- **DIRECTIONS**
What lines in the records below include the word "limitations"? Return each one.
————
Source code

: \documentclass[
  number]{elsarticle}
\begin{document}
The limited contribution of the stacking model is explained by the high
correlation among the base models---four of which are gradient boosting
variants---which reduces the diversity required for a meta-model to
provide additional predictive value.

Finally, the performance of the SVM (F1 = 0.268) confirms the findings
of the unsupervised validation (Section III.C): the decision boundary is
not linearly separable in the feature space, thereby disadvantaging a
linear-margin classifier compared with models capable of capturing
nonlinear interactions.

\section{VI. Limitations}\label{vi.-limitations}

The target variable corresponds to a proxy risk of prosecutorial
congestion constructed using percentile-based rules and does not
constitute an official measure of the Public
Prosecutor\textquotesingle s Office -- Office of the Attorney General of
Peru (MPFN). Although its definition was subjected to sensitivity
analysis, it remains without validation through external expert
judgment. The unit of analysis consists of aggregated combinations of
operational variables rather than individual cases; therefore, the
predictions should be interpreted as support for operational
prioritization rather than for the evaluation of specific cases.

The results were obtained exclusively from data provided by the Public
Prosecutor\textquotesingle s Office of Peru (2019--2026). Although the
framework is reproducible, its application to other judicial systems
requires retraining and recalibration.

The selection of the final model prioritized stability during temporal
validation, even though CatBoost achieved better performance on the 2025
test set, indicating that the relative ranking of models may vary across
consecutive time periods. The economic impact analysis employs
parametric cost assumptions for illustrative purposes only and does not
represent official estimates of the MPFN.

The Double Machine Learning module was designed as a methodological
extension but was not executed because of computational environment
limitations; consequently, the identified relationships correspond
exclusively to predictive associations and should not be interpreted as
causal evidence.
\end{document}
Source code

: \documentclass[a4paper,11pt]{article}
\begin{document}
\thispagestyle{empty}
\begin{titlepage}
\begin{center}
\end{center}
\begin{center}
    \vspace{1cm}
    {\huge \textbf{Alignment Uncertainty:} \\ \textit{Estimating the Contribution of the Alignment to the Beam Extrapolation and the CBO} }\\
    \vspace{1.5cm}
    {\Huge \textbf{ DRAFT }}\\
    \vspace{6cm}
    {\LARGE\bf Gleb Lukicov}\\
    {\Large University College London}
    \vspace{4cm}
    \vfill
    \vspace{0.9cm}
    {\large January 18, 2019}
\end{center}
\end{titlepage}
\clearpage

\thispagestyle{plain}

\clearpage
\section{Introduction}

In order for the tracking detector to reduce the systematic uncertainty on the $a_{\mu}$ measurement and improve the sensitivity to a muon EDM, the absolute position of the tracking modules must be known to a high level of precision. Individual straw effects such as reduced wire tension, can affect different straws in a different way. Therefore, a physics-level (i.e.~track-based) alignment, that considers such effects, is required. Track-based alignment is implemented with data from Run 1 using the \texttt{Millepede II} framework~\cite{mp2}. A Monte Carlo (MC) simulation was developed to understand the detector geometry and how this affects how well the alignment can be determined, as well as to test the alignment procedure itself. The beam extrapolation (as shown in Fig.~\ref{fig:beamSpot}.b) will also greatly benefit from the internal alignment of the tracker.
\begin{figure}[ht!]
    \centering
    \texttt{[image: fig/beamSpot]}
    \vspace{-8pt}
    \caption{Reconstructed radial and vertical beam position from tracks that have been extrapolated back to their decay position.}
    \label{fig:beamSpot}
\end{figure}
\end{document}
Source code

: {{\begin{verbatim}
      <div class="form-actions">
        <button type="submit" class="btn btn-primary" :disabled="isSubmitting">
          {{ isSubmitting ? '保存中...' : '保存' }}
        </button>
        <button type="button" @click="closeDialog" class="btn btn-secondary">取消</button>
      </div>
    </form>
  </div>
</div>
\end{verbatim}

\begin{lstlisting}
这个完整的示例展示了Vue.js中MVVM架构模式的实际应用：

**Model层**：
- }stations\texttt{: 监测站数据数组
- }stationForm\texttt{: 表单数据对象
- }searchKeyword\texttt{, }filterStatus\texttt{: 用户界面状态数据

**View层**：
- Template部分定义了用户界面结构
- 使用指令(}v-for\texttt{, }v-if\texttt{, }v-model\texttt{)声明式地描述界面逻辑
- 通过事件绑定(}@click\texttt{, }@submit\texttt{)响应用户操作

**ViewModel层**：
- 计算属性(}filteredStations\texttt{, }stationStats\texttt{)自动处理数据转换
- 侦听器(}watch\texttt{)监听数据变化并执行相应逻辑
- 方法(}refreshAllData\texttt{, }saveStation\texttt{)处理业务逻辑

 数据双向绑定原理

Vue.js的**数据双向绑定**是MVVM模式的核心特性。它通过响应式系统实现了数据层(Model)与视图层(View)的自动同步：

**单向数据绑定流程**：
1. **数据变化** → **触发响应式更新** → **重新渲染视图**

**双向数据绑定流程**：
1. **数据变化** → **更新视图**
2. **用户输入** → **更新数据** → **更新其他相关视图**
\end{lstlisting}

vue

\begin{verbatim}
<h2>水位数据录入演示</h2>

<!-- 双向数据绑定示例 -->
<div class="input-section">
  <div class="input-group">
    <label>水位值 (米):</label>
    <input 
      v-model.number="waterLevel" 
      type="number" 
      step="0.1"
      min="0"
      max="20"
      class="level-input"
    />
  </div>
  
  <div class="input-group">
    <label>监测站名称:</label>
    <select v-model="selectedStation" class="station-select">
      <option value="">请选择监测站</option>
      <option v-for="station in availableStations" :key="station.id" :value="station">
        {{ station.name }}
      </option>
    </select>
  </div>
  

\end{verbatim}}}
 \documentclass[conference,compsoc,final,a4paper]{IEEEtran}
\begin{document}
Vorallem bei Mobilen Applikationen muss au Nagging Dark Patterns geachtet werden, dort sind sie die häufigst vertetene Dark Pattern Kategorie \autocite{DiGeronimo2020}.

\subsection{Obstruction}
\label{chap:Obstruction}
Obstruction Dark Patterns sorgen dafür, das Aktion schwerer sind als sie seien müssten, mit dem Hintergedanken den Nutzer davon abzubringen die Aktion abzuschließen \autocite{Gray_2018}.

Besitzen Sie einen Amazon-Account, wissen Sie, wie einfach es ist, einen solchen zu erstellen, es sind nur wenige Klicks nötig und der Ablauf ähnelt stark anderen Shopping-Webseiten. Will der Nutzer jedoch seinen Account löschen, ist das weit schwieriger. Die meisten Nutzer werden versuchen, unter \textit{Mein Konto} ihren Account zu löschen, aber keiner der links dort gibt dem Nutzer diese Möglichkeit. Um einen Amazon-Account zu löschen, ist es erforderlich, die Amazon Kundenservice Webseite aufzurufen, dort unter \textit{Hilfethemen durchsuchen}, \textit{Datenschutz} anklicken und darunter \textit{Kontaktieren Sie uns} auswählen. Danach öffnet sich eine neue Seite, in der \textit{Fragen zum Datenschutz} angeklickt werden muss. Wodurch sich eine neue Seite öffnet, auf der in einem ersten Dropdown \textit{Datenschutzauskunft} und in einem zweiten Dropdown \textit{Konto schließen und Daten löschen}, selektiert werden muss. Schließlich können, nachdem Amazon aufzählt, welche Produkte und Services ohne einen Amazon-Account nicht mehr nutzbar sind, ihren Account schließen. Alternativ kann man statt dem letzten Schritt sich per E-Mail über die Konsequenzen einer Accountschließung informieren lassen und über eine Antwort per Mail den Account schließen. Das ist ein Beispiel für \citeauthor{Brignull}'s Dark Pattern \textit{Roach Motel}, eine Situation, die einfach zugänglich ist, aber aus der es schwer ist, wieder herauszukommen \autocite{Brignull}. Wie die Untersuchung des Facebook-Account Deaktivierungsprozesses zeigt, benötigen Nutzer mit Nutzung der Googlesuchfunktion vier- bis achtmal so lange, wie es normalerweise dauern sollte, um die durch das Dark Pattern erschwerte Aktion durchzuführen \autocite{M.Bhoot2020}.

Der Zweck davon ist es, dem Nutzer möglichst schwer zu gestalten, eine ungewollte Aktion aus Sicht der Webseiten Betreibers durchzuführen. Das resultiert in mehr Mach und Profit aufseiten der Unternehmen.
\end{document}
————
- **RESULT OF THIS TASK**
\section{VI. Limitations}\label{vi.-limitations}
limitations; consequently, the identified relationships correspond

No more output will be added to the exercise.